Rupes Keramik (yellow) dust

ARTB155

New member
Joined
Nov 27, 2016
Messages
45
Reaction score
0
Anyone experienced that Rupes Keramik paste produce some amount of dust - not hyper dusting but lot of if we consider that is finishing paste.
I use it with Rupes Yellow pad on LHR15 Mark II and primed per Rupes instructions (4 dots, work for some 20-30 seconds on speed 2, add 2 drops and start polishing) it start to dust before pad is saturated with product.
 
Anyone experienced that Rupes Keramik paste produce some amount of dust - not hyper dusting but lot of if we consider that is finishing paste.
I use it with Rupes Yellow pad on LHR15 Mark II and primed per Rupes instructions (4 dots, work for some 20-30 seconds on speed 2, add 2 drops and start polishing) it start to dust before pad is saturated with product.

Working for 20-30 seconds is when using the green or blue pads, Keramik with yellow pad can be used as normal, 4 dots and start polishing after spreading.
 
Rupes does not exclude yellow and white pads from priming procedure and little bit working before help to seften the pad.
Depends of outer temperature it does not have to be for 30 sec but still it needs some priming before.
Btw I try to work without priming and it still dust
 
Try Keramik the way I mentioned above and see if improves, that’s the way I've been using it for years without issue.
 
Reduce the size of your drops.

There are times I'll even use one drop.

This whole system is counterintuitive. The pads should never feel wet, soggy, or saturated. Basically reverse of everything we've been previously instructed.
 
Reduce the size of your drops.

There are times I'll even use one drop.

This whole system is counterintuitive.

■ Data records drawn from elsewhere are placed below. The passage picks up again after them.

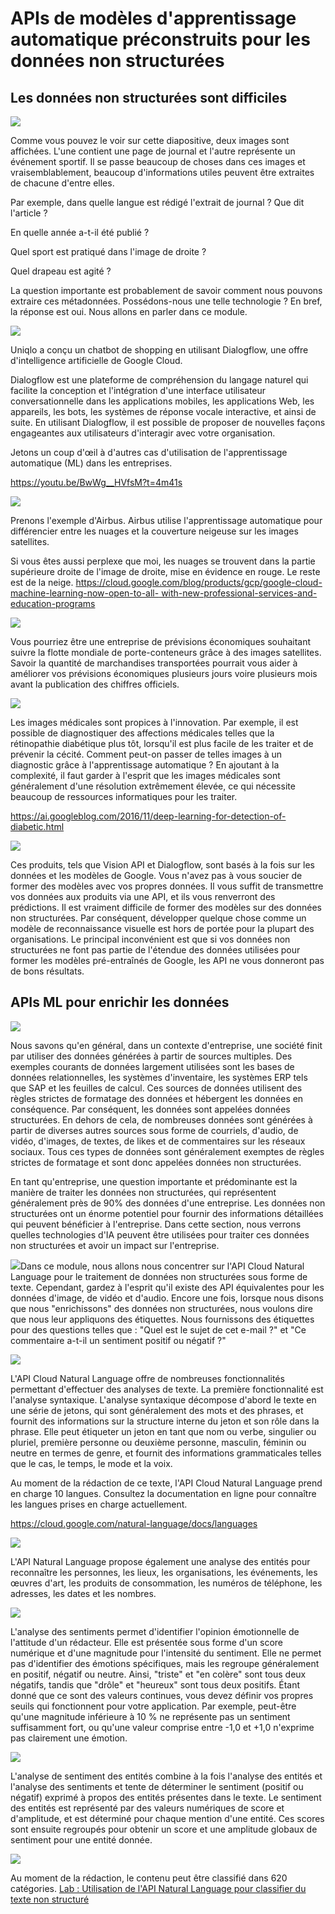 ﻿# APIs de modèles d'apprentissage automatique préconstruits pour les données non structurées

## Les données non structurées sont difficiles

![](Aspose.Words.da23e318-859f-4c72-91fa-57fbf4443580.001.png)

Comme vous pouvez le voir sur cette diapositive, deux images sont affichées. L'une contient une page de journal et l'autre représente un événement sportif. Il se passe beaucoup de choses dans ces images et vraisemblablement, beaucoup d'informations utiles peuvent être extraites de chacune d'entre elles.

Par exemple, dans quelle langue est rédigé l'extrait de journal ? Que dit l'article ?

En quelle année a-t-il été publié ?

Quel sport est pratiqué dans l'image de droite ?

Quel drapeau est agité ?

La question importante est probablement de savoir comment nous pouvons extraire ces métadonnées. Possédons-nous une telle technologie ? En bref, la réponse est oui. Nous allons en parler dans ce module.

![](Aspose.Words.da23e318-859f-4c72-91fa-57fbf4443580.002.png)

Uniqlo a conçu un chatbot de shopping en utilisant Dialogflow, une offre d'intelligence artificielle de Google Cloud.

Dialogflow est une plateforme de compréhension du langage naturel qui facilite la conception et l'intégration d'une interface utilisateur conversationnelle dans les applications mobiles, les applications Web, les appareils, les bots, les systèmes de réponse vocale interactive, et ainsi de suite. En utilisant Dialogflow, il est possible de proposer de nouvelles façons engageantes aux utilisateurs d'interagir avec votre organisation.

Jetons un coup d'œil à d'autres cas d'utilisation de l'apprentissage automatique (ML) dans les entreprises.

<https://youtu.be/BwWg__HVfsM?t=4m41s>

![](Aspose.Words.da23e318-859f-4c72-91fa-57fbf4443580.003.png)

Prenons l'exemple d'Airbus. Airbus utilise l'apprentissage automatique pour différencier entre les nuages et la couverture neigeuse sur les images satellites.

Si vous êtes aussi perplexe que moi, les nuages se trouvent dans la partie supérieure droite de l'image de droite, mise en évidence en rouge. Le reste est de la neige. [https://cloud.google.com/blog/products/gcp/google-cloud-machine-learning-now-open-to-all- with-new-professional-services-and-education-programs](https://cloud.google.com/blog/products/gcp/google-cloud-machine-learning-now-open-to-all-with-new-professional-services-and-education-programs)

![](Aspose.Words.da23e318-859f-4c72-91fa-57fbf4443580.004.png)

Vous pourriez être une entreprise de prévisions économiques souhaitant suivre la flotte mondiale de porte-conteneurs grâce à des images satellites. Savoir la quantité de marchandises transportées pourrait vous aider à améliorer vos prévisions économiques plusieurs jours voire plusieurs mois avant la publication des chiffres officiels.

![](Aspose.Words.da23e318-859f-4c72-91fa-57fbf4443580.005.png)

Les images médicales sont propices à l'innovation. Par exemple, il est possible de diagnostiquer des affections médicales telles que la rétinopathie diabétique plus tôt, lorsqu'il est plus facile de les traiter et de prévenir la cécité. Comment peut-on passer de telles images à un diagnostic grâce à l'apprentissage automatique ? En ajoutant à la complexité, il faut garder à l'esprit que les images médicales sont généralement d'une résolution extrêmement élevée, ce qui nécessite beaucoup de ressources informatiques pour les traiter.

<https://ai.googleblog.com/2016/11/deep-learning-for-detection-of-diabetic.html>

![](Aspose.Words.da23e318-859f-4c72-91fa-57fbf4443580.006.png)

Ces produits, tels que Vision API et Dialogflow, sont basés à la fois sur les données et les modèles de Google. Vous n'avez pas à vous soucier de former des modèles avec vos propres données. Il vous suffit de transmettre vos données aux produits via une API, et ils vous renverront des prédictions. Il est vraiment difficile de former des modèles sur des données non structurées. Par conséquent, développer quelque chose comme un modèle de reconnaissance visuelle est hors de portée pour la plupart des organisations. Le principal inconvénient est que si vos données non structurées ne font pas partie de l'étendue des données utilisées pour former les modèles pré-entraînés de Google, les API ne vous donneront pas de bons résultats.

## APIs ML pour enrichir les données

![](Aspose.Words.da23e318-859f-4c72-91fa-57fbf4443580.007.png)

Nous savons qu'en général, dans un contexte d'entreprise, une société finit par utiliser des données générées à partir de sources multiples. Des exemples courants de données largement utilisées sont les bases de données relationnelles, les systèmes d'inventaire, les systèmes ERP tels que SAP et les feuilles de calcul. Ces sources de données utilisent des règles strictes de formatage des données et hébergent les données en conséquence. Par conséquent, les données sont appelées données structurées. En dehors de cela, de nombreuses données sont générées à partir de diverses autres sources sous forme de courriels, d'audio, de vidéo, d'images, de textes, de likes et de commentaires sur les réseaux sociaux. Tous ces types de données sont généralement exemptes de règles strictes de formatage et sont donc appelées données non structurées.

En tant qu'entreprise, une question importante et prédominante est la manière de traiter les données non structurées, qui représentent généralement près de 90% des données d'une entreprise. Les données non structurées ont un énorme potentiel pour fournir des informations détaillées qui peuvent bénéficier à l'entreprise. Dans cette section, nous verrons quelles technologies d'IA peuvent être utilisées pour traiter ces données non structurées et avoir un impact sur l'entreprise.

![](Aspose.Words.da23e318-859f-4c72-91fa-57fbf4443580.008.png)Dans ce module, nous allons nous concentrer sur l'API Cloud Natural Language pour le traitement de données non structurées sous forme de texte. Cependant, gardez à l'esprit qu'il existe des API équivalentes pour les données d'image, de vidéo et d'audio. Encore une fois, lorsque nous disons que nous "enrichissons" des données non structurées, nous voulons dire que nous leur appliquons des étiquettes. Nous fournissons des étiquettes pour des questions telles que : "Quel est le sujet de cet e-mail ?" et "Ce commentaire a-t-il un sentiment positif ou négatif ?"

![](Aspose.Words.da23e318-859f-4c72-91fa-57fbf4443580.009.png)

L'API Cloud Natural Language offre de nombreuses fonctionnalités permettant d'effectuer des analyses de texte. La première fonctionnalité est l'analyse syntaxique. L'analyse syntaxique décompose d'abord le texte en une série de jetons, qui sont généralement des mots et des phrases, et fournit des informations sur la structure interne du jeton et son rôle dans la phrase. Elle peut étiqueter un jeton en tant que nom ou verbe, singulier ou pluriel, première personne ou deuxième personne, masculin, féminin ou neutre en termes de genre, et fournit des informations grammaticales telles que le cas, le temps, le mode et la voix.

Au moment de la rédaction de ce texte, l'API Cloud Natural Language prend en charge 10 langues. Consultez la documentation en ligne pour connaître les langues prises en charge actuellement.

<https://cloud.google.com/natural-language/docs/languages>

![](Aspose.Words.da23e318-859f-4c72-91fa-57fbf4443580.010.png)

L'API Natural Language propose également une analyse des entités pour reconnaître les personnes, les lieux, les organisations, les événements, les œuvres d'art, les produits de consommation, les numéros de téléphone, les adresses, les dates et les nombres.

![](Aspose.Words.da23e318-859f-4c72-91fa-57fbf4443580.011.png)

L'analyse des sentiments permet d'identifier l'opinion émotionnelle de l'attitude d'un rédacteur. Elle est présentée sous forme d'un score numérique et d'une magnitude pour l'intensité du sentiment. Elle ne permet pas d'identifier des émotions spécifiques, mais les regroupe généralement en positif, négatif ou neutre. Ainsi, "triste" et "en colère" sont tous deux négatifs, tandis que "drôle" et "heureux" sont tous deux positifs. Étant donné que ce sont des valeurs continues, vous devez définir vos propres seuils qui fonctionnent pour votre application. Par exemple, peut-être qu'une magnitude inférieure à 10 % ne représente pas un sentiment suffisamment fort, ou qu'une valeur comprise entre -1,0 et +1,0 n'exprime pas clairement une émotion.

![](Aspose.Words.da23e318-859f-4c72-91fa-57fbf4443580.012.png)

L'analyse de sentiment des entités combine à la fois l'analyse des entités et l'analyse des sentiments et tente de déterminer le sentiment (positif ou négatif) exprimé à propos des entités présentes dans le texte. Le sentiment des entités est représenté par des valeurs numériques de score et d'amplitude, et est déterminé pour chaque mention d'une entité. Ces scores sont ensuite regroupés pour obtenir un score et une amplitude globaux de sentiment pour une entité donnée.

![](Aspose.Words.da23e318-859f-4c72-91fa-57fbf4443580.013.png)

Au moment de la rédaction, le contenu peut être classifié dans 620 catégories. [Lab : Utilisation de l'API Natural Language pour classifier du texte non structuré](https://www.cloudskillsboost.google/course_sessions/3856018/labs/367826)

The pads should never feel wet, soggy, or saturated. Basically reverse of everything we've been previously instructed.


First words....definitelly if it is truth it is really to forget all I learn up to now :-)
 
Reduce the size of your drops.

There are times I'll even use one drop.

This whole system is counterintuitive. The pads should never feel wet, soggy, or saturated. Basically reverse of everything we've been previously instructed.

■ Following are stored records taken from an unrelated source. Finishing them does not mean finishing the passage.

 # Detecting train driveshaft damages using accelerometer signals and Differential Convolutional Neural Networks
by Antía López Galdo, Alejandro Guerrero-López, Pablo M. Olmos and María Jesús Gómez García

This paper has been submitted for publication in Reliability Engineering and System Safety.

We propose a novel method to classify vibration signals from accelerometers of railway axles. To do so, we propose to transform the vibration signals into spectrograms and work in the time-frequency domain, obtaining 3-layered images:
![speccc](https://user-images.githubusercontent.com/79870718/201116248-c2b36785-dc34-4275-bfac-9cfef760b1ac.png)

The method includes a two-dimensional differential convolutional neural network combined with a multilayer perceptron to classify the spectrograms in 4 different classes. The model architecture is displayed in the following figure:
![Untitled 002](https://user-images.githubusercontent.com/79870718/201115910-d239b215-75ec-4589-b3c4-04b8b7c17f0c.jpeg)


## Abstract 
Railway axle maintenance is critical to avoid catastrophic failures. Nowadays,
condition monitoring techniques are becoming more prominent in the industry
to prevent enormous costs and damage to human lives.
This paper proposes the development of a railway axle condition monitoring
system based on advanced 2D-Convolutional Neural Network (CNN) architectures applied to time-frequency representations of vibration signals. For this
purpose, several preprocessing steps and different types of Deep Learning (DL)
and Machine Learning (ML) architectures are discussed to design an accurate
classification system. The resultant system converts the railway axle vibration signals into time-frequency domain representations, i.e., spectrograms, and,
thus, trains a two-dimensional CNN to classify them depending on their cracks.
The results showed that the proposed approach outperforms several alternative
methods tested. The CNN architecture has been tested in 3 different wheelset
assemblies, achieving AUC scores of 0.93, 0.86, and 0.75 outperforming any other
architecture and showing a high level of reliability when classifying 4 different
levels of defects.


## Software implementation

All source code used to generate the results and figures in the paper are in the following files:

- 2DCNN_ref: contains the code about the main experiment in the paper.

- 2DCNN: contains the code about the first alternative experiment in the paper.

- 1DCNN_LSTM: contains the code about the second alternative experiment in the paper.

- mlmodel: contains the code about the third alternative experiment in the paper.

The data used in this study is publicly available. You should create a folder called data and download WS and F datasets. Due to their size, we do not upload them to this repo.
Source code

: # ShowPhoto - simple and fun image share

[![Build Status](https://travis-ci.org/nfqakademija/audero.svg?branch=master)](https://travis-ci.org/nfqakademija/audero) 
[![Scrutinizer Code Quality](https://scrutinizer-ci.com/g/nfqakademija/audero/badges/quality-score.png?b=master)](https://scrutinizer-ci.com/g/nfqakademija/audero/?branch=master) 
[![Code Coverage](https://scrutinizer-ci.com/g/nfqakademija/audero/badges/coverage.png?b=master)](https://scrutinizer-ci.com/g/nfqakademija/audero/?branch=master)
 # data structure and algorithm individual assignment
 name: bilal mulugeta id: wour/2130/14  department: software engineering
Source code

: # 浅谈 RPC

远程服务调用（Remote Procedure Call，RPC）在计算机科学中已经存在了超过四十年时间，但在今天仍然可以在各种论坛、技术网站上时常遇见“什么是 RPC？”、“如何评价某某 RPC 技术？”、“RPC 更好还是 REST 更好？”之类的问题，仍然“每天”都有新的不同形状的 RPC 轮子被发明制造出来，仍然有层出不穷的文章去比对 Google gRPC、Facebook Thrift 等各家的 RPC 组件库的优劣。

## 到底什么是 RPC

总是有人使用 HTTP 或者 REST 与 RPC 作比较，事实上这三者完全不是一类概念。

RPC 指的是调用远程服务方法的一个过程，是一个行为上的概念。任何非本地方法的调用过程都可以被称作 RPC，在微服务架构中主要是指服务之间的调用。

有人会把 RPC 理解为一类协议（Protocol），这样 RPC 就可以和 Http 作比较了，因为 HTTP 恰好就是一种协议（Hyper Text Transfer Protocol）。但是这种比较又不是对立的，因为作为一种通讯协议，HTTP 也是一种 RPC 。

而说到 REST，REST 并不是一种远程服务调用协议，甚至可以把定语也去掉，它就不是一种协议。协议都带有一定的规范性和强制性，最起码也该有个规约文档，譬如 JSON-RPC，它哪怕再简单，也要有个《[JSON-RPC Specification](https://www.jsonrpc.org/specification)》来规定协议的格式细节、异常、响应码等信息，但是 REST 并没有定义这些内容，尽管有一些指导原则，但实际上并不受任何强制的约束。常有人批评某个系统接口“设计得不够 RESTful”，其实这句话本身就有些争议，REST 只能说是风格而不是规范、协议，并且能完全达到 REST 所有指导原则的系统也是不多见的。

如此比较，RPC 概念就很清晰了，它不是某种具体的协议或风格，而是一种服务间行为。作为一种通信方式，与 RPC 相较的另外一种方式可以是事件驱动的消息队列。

When I first started with the Rupes system on a 21 MK2, I had to keep reminding myself: Use little to no pressure!!
 
Me too...what about pad stall...how you solve that on concave and vertical panels? I used to tilt machine little so pad is not full in contact with panel and machine keep rotating otherwise it stall
 
Very speed, angles, pressure, etc. Whatever I have to do to keep pad rotation

Sent from my SM-N920T using Tapatalk
 
Kevin Brown has some interesting thinking of the way to polish curved and concave panels. Don't know if it's in this video they mentioned it. But the polisher spinns easier if the center of the pad is the part that touching the paint the most. So try to level the polisher as flat as possible on the curved panels and follow the curves with it leveled on the center of the pad. If that makes any sense LOL. The concave panels is the hardest to keep the pad spinning for me. And I experiment with tilting the polisher and get to the part from different ways so I get a feel and see if I maintain the pad spinning. Their is some trick I think Mike Phillips has when going to rised panel parts. Where I think he gets the pad spinning in the wrong direction for a while. Have not tried this my self but anyone else maybe shaim in and explain it thoroughly.

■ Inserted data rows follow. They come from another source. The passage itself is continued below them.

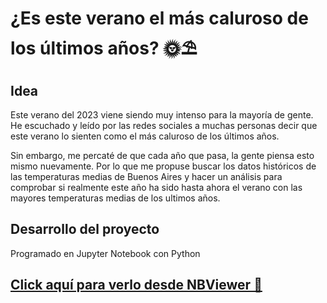 # ¿Es este verano el más caluroso de los últimos años? 🌞⛱

## Idea

Este verano del 2023 viene siendo muy intenso para la mayoría de gente.
He escuchado y leído por las redes sociales a muchas personas decir que este verano lo sienten como el más caluroso de los últimos años.

Sin embargo, me percaté de que cada año que pasa, la gente piensa esto mismo nuevamente.
Por lo que me propuse buscar los datos históricos de las temperaturas medias de Buenos Aires y hacer
un análisis para comprobar si realmente este año ha sido hasta ahora el verano con las mayores temperaturas medias de los ultimos años.

## Desarrollo del proyecto

Programado en Jupyter Notebook con Python 

## [Click aquí para verlo desde NBViewer 📌](https://nbviewer.org/github/matuneville/calor-de-verano-argentina/blob/master/project-verano.ipynb)
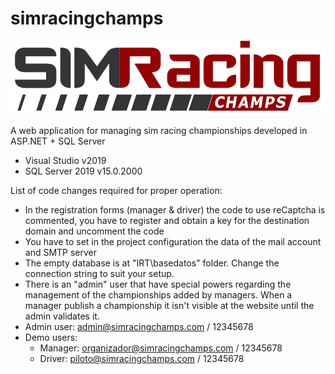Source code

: # simracingchamps

![alt text](https://github.com/anibol/simracingchamps/blob/main/IRT/Content/img/web/SimRacingChamps2.png?raw=true)

A web application for managing sim racing championships developed in ASP.NET + SQL Server

- Visual Studio v2019
- SQL Server 2019 v15.0.2000

List of code changes required for proper operation:

- In the registration forms (manager & driver) the code to use reCaptcha is commented, you have to register and obtain a key for the destination domain and uncomment the code
- You have to set in the project configuration the data of the mail account and SMTP server
- The empty database is at "IRT\basedatos" folder. Change the connection string to suit your setup.
- There is an "admin" user that have special powers regarding the management of the championships added by managers. When a manager publish a championship it isn't visible at the website until the admin validates it.
- Admin user: admin@simracingchamps.com / 12345678
- Demo users: 
	- Manager: organizador@simracingchamps.com / 12345678
	- Driver: piloto@simracingchamps.com / 12345678

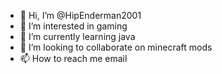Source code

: - 👋 Hi, I’m @HipEnderman2001
- 👀 I’m interested in gaming
- 🌱 I’m currently learning java
- 💞️ I’m looking to collaborate on minecraft mods
- 📫 How to reach me email

<!---
HipEnderman2001/HipEnderman2001 is a ✨ special ✨ repository because its `README.md` (this file) appears on your GitHub profile.
You can click the Preview link to take a look at your changes.
--->
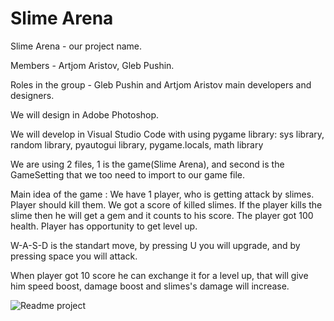 # Slime Arena
Slime Arena - our project name.

Members - Artjom Aristov, Gleb Pushin.

Roles in the group - Gleb Pushin and Artjom Aristov main developers and designers.

We will design in Adobe Photoshop.

We will develop in Visual Studio Code with using pygame library: sys library, random library, pyautogui library, pygame.locals, math library

We are using 2 files, 1 is the game(Slime Arena), and second is the GameSetting that we too need to import to our game file.

Main idea of the game : We have 1 player, who is getting attack by slimes. Player should kill them. We got a score of killed slimes. If the player kills the slime then he will get a gem and it counts to his score. The player got 100 health. Player has opportunity to get level up.

W-A-S-D is the standart move, by pressing U you will upgrade, and by pressing space you will attack.

When player got 10 score he can exchange it for a level up, that will give him speed boost, damage boost and slimes's damage will increase.

![Readme project](https://github.com/GlebEvemi/Game-Project/assets/128219166/f86ce1cb-7aa2-4422-94cb-e38ccd3ad47f)
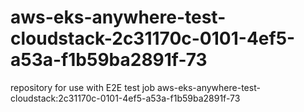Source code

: # aws-eks-anywhere-test-cloudstack-2c31170c-0101-4ef5-a53a-f1b59ba2891f-73
repository for use with E2E test job aws-eks-anywhere-test-cloudstack:2c31170c-0101-4ef5-a53a-f1b59ba2891f-73
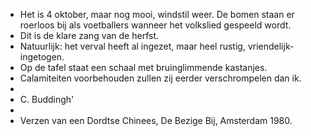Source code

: - Het is 4 oktober, maar nog mooi, windstil weer.
  De bomen staan er roerloos bij
  als voetballers wanneer het volkslied gespeeld wordt.
- Dit is de klare zang van de herfst.
- Natuurlijk: het verval heeft al ingezet,
  maar heel rustig, vriendelijk-ingetogen.
- Op de tafel staat een schaal met bruinglimmende kastanjes.
- Calamiteiten voorbehouden
  zullen zij eerder verschrompelen dan ik.
-
- C. Buddingh'
-
- Verzen van een Dordtse Chinees, De Bezige Bij, Amsterdam 1980.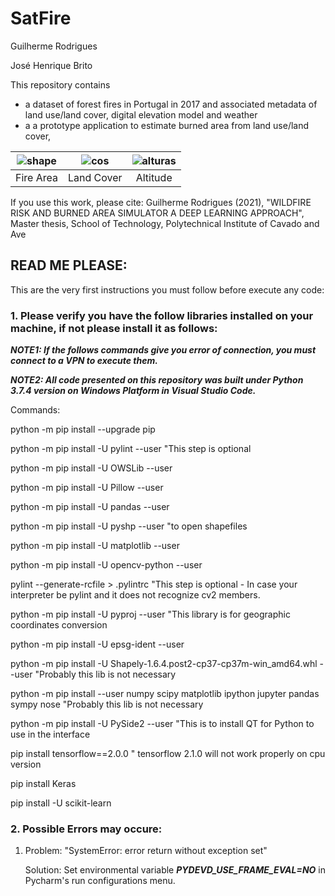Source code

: # SatFire

Guilherme Rodrigues

José Henrique Brito

This repository contains
- a dataset of forest fires in Portugal in 2017 and associated metadata of land use/land cover, digital elevation model and weather
- a a prototype application to estimate burned area from land use/land cover, 

|![shape](https://user-images.githubusercontent.com/19577316/119171840-085d7700-ba5d-11eb-8e1a-69766900b72d.png)|![cos](https://user-images.githubusercontent.com/19577316/119171866-0f848500-ba5d-11eb-82bd-1822268284af.png)|![alturas](https://user-images.githubusercontent.com/19577316/119171885-16ab9300-ba5d-11eb-9ffe-a53a5d80ac6d.png)|
|:-------:|:----------:|:--------:|
|Fire Area| Land Cover | Altitude |

If you use this work, please cite: Guilherme Rodrigues (2021), "WILDFIRE RISK AND BURNED AREA SIMULATOR A DEEP LEARNING APPROACH", Master thesis, School of Technology, Polytechnical Institute of Cavado and Ave

## READ ME PLEASE:

This are the very first instructions you must follow before execute any code:

### 1. Please verify you have the follow libraries installed on your machine, if not please install it as follows:

***NOTE1: If the follows commands give you error of connection, you must connect to a VPN to execute them.***

***NOTE2: All code presented on this repository was built under Python 3.7.4 version on Windows Platform in Visual Studio Code.***

Commands:

python -m pip install --upgrade pip

python -m pip install -U pylint --user 							"This step is optional

python -m pip install -U OWSLib --user

python -m pip install -U Pillow --user

python -m pip install -U pandas --user

python -m pip install -U pyshp --user 							"to open shapefiles

python -m pip install -U matplotlib --user

python -m pip install -U opencv-python --user

pylint --generate-rcfile > .pylintrc             					"This step is optional - In case your interpreter be pylint and it does not recognize cv2 members.

python -m pip install -U pyproj --user  						"This library is for geographic coordinates conversion

python -m pip install -U epsg-ident --user

python -m pip install -U Shapely-1.6.4.post2-cp37-cp37m-win_amd64.whl --user 		"Probably this lib is not necessary

python -m pip install --user numpy scipy matplotlib ipython jupyter pandas sympy nose 	"Probably this lib is not necessary

python -m pip install -U PySide2 --user "This is to install QT for Python to use in the interface

pip install tensorflow==2.0.0 " tensorflow 2.1.0 will not work properly on cpu version

pip install Keras

pip install -U scikit-learn


### 2. Possible Errors may occure:


1. Problem: "SystemError: error return without exception set" 

    Solution: Set environmental variable ***PYDEVD_USE_FRAME_EVAL=NO*** in Pycharm's run configurations menu.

About the dusting. Could it be that you did not got the pad clean enough from the last time you polished? And do the dusting begins in the 2-3 first passes per sections?

YouTube
 
Yes, the dust begins in first few passes...after adding some more Keramik and after pad soften a little not so much dust bit still some especially when hit "sharp" end of panel (the place where one panel ended and other start - how to explain better :-)) - it seems that end of panel tends to clean the pad with its "sharp" part.
As for pad spinning - agreed it have to be find best possible way to "attack" - until now I was thinking that all the time pad must be in full contact with panel - it can on flat ones but on tight and curved ones if it is in full contact machine just vibrate and pad not spinning
 
Yes, the dust begins in first few passes...after adding some more Keramik and after pad soften a little not so much dust bit still some especially when hit "sharp" end of panel (the place where one panel ended and other start - how to explain better :-)) - it seems that end of panel tends to clean the pad with its "sharp" part.
As for pad spinning - agreed it have to be find best possible way to "attack" - until now I was thinking that all the time pad must be in full contact with panel - it can on flat ones but on tight and curved ones if it is in full contact machine just vibrate and pad not spinning

I would look over the cleaning of the pad. What is your process to clean the pads?

Yeah it takes some time behind the polisher to get it to spinn the most. I'm no pro and very little polishing experience. But I think it's going better and better to get the feel how it behaves. The Kevin Brown and Larry Kosilla Youtube video I linked. Got me to think of it differently. It's not always you have a 2×2 section that is flat and squered evenly. And not much videos on how to tackle the more curved and uneven panels. There is just to do what works best for you and try different approaches.
 
still some especially when hit "sharp" end of panel (the place where one panel ended and other start - how to explain better :-)) - it seems that end of panel tends to clean the pad with its "sharp" part.

I understand what you mean. That has happened with me. It may help to tape over the gap.